These Phantoms Incessant
This is the stuff of the city. Brick and glass facades. Scaffolding and peeling paint. The ornamental: the forced natural and graffiti and carved stone and signs and lights. The collective idea of a place so proud of its collective idea. Always hiding in its own reflection, or shielding itself with transparent drapings. Here, in desperate song, public images are cropped and flattened and emptied of their humanity, while maintaining their culture. The barren branches of a snaking tree hover within the plane of the shifting variations of a blue-gray plate glass grid or endless brick is punctuated by columns of casements, equally pushing as it is pushed by other constructions. It is a city unhinged, ethereal on Earth. Yet, this is how it is, how they are: no manipulator besides a certain sight. This is New York freed of its inhabitants, and without people 2012 looks like now and looks like always. Separated from a horizon of any kind the works are compositions defying depth. Considering nothing is truly timeless: these are perennial, like the constancy of the seasons and situations captured. The opening buds that electrify a park for only days each cycle. These flat fields of color and light have been recorded at a place and moment, transcending both for the near perpetuity. What ties these lies together is a commitment and dexterity at removing the inherent weight of the world. New York, this is your last chance.

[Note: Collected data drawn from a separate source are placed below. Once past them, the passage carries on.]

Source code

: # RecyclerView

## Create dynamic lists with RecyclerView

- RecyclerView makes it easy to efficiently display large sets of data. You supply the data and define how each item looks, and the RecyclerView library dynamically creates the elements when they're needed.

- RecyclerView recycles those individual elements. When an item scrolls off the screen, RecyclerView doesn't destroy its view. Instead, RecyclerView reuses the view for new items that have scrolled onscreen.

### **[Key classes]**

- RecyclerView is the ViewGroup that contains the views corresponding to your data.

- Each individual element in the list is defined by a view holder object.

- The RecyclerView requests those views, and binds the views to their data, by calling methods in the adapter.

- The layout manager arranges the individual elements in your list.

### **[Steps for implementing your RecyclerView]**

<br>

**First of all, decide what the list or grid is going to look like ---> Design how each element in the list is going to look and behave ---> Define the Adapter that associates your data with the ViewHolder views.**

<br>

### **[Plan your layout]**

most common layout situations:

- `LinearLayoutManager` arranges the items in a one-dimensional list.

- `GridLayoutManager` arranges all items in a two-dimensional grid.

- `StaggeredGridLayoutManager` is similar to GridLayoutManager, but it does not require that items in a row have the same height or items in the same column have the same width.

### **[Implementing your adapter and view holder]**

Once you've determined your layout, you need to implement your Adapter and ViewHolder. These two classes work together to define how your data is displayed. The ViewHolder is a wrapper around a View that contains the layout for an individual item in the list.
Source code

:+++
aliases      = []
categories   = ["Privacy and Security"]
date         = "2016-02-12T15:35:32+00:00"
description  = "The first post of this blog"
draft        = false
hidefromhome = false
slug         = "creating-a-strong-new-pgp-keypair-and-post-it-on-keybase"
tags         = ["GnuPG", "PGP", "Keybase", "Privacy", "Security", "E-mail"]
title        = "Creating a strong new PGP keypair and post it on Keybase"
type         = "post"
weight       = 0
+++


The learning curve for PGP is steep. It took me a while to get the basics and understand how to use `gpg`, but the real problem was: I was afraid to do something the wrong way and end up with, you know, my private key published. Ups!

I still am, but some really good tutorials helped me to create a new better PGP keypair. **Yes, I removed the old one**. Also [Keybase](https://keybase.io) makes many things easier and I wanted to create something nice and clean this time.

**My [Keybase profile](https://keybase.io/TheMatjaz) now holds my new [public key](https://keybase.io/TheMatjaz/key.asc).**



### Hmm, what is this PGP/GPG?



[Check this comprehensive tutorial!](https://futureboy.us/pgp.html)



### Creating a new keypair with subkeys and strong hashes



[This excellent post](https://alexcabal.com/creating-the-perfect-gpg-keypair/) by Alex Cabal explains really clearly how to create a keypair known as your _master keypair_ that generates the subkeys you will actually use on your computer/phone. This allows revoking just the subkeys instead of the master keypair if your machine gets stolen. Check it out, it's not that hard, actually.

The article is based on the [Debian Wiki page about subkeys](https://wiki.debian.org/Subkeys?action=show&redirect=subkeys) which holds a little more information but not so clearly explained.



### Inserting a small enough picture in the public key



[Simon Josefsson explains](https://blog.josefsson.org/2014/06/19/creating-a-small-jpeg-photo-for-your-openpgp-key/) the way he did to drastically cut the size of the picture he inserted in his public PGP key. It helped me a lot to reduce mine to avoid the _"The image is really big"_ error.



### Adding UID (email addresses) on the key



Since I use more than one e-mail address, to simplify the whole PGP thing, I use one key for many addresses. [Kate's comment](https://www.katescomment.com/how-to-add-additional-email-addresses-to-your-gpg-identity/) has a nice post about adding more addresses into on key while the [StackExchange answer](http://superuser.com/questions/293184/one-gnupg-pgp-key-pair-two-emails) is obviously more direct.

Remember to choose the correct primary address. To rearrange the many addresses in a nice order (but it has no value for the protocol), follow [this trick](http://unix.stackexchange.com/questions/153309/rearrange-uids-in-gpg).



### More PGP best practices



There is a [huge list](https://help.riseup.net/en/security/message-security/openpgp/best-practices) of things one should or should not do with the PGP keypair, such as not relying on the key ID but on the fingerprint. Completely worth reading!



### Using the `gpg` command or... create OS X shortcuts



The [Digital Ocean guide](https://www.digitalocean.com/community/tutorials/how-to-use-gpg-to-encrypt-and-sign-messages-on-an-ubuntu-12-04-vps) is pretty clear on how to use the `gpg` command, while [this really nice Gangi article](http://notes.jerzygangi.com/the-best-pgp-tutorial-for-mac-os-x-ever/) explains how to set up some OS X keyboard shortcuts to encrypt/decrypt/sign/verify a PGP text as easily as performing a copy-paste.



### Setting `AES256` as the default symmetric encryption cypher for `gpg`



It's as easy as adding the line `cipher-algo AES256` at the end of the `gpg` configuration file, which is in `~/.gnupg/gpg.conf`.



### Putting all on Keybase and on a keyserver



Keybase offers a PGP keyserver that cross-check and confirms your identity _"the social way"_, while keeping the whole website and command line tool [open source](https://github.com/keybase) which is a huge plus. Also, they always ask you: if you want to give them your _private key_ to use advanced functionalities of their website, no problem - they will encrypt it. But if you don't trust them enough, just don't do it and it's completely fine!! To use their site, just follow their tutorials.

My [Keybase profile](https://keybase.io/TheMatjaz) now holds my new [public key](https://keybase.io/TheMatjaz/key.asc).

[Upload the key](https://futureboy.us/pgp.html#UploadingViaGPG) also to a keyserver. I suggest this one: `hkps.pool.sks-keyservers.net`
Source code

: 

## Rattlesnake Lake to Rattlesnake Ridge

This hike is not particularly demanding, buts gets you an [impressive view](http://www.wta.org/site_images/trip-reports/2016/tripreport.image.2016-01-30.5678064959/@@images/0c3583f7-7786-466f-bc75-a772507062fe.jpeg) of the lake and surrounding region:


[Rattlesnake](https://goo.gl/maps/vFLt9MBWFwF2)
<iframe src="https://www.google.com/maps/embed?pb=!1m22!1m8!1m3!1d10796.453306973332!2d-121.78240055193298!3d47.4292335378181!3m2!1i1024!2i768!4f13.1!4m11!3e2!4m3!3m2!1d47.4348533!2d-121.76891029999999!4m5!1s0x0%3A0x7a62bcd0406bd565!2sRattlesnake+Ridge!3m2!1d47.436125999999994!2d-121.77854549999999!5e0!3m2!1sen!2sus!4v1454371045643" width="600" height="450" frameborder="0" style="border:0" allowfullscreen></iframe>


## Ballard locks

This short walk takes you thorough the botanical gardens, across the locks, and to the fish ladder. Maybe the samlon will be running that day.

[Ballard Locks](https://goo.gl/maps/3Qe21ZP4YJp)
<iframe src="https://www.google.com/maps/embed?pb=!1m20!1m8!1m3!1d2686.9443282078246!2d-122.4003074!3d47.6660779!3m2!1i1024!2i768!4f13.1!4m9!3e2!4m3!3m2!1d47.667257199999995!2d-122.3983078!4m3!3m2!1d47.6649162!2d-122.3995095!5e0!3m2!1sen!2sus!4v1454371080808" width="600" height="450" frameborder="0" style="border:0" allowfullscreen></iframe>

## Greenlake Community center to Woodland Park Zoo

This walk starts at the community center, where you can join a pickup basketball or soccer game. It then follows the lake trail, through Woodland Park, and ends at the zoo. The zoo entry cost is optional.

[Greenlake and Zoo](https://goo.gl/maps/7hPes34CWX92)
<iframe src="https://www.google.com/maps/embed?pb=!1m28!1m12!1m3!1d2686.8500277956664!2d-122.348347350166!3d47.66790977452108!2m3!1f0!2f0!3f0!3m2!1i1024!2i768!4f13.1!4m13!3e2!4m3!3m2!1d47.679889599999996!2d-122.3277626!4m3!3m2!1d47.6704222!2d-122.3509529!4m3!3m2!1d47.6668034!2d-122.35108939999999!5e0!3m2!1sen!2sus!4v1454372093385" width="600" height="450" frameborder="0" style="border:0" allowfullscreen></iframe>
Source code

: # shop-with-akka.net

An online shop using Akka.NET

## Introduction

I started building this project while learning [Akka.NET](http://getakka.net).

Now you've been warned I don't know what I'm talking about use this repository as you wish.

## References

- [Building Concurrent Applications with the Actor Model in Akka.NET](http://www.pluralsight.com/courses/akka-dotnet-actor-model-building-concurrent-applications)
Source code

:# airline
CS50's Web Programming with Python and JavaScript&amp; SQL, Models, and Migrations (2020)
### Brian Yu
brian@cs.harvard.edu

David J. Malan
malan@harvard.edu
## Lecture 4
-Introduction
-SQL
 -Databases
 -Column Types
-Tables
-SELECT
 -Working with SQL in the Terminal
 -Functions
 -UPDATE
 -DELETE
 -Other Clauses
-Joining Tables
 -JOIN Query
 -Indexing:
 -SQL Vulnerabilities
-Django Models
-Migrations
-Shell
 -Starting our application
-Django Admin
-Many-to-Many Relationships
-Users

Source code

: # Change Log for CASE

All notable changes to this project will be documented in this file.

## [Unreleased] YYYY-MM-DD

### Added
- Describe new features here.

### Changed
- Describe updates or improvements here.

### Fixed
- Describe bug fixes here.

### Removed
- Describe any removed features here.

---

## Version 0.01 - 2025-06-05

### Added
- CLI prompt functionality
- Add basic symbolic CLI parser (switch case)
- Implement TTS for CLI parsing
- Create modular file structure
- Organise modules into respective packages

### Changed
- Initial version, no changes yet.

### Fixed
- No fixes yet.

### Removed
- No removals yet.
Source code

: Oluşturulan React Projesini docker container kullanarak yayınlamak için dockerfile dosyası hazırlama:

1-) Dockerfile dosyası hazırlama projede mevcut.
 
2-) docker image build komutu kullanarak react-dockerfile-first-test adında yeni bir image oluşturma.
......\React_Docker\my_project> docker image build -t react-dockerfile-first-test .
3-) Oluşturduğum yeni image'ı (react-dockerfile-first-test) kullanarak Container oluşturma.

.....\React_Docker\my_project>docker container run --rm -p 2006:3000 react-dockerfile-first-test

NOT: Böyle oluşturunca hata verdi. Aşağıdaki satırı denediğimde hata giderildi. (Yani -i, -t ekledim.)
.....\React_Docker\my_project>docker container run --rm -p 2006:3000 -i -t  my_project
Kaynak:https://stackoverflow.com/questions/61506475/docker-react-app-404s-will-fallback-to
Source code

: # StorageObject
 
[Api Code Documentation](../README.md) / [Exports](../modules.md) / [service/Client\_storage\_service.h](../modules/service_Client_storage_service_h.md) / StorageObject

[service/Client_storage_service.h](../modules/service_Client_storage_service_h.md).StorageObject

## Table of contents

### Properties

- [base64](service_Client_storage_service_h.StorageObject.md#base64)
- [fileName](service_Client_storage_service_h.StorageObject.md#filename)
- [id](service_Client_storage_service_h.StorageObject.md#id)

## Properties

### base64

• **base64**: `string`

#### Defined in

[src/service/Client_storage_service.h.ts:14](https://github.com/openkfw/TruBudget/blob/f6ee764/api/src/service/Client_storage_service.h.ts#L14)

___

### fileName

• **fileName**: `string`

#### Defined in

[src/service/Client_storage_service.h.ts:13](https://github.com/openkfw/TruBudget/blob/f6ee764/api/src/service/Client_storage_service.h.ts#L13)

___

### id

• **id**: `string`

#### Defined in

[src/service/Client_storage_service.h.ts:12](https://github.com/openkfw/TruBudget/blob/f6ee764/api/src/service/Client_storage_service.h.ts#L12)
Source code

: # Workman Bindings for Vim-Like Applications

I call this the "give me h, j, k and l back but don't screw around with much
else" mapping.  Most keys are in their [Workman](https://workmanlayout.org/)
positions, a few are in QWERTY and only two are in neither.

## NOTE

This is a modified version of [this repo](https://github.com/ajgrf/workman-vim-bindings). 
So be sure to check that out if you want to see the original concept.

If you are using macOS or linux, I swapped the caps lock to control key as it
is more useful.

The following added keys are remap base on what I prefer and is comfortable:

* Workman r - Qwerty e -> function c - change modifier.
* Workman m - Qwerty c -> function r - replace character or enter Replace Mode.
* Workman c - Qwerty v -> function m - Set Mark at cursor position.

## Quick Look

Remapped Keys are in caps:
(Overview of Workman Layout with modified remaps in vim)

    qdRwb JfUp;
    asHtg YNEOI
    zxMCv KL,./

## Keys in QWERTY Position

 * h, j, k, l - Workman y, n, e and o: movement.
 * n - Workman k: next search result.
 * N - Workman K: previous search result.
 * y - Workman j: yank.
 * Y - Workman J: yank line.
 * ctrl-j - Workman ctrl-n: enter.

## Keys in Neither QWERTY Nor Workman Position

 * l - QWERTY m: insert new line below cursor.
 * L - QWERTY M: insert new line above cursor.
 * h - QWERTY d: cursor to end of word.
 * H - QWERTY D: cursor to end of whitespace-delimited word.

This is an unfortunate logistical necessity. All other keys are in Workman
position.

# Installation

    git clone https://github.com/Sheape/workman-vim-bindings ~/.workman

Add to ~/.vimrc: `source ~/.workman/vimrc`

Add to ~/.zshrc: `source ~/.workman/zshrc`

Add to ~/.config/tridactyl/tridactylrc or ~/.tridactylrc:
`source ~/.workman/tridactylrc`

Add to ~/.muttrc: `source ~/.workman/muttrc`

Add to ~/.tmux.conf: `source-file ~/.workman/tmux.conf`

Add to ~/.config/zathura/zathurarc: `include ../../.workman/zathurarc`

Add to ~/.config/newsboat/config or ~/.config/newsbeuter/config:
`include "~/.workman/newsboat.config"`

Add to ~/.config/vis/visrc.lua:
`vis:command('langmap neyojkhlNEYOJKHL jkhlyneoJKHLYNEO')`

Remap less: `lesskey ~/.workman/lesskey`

The general theory is that time ceases to exist without gravity. Within these images the curvature of spacetime has disappeared, shapes and textures float on their own without any force pulling them to a central core. The chipping stucco of a giant unpierced wall advances to a level right beyond the branches in front of it. The power of the red on white sign is absorbed into a facing reflection, abstraction formed by the concrete. The further from a gravitational center the more sluggish the clock. Our feet age faster than our faces. Here time slows approaching disintegration, depth follows suit as everything merges to a common field. Remarkably, the mind knows what is going on. One reads the idea of where layering and space was or should be and yet it has somehow collapsed under the artist’s handling. We know these images, have been there, see the components daily- in reality or otherwise. One architecture reflecting another, a light blue screen around a construction site, cherry trees blossoming in a park: but this knowledge does not compete under this play of light. These perceptions are change and relativity.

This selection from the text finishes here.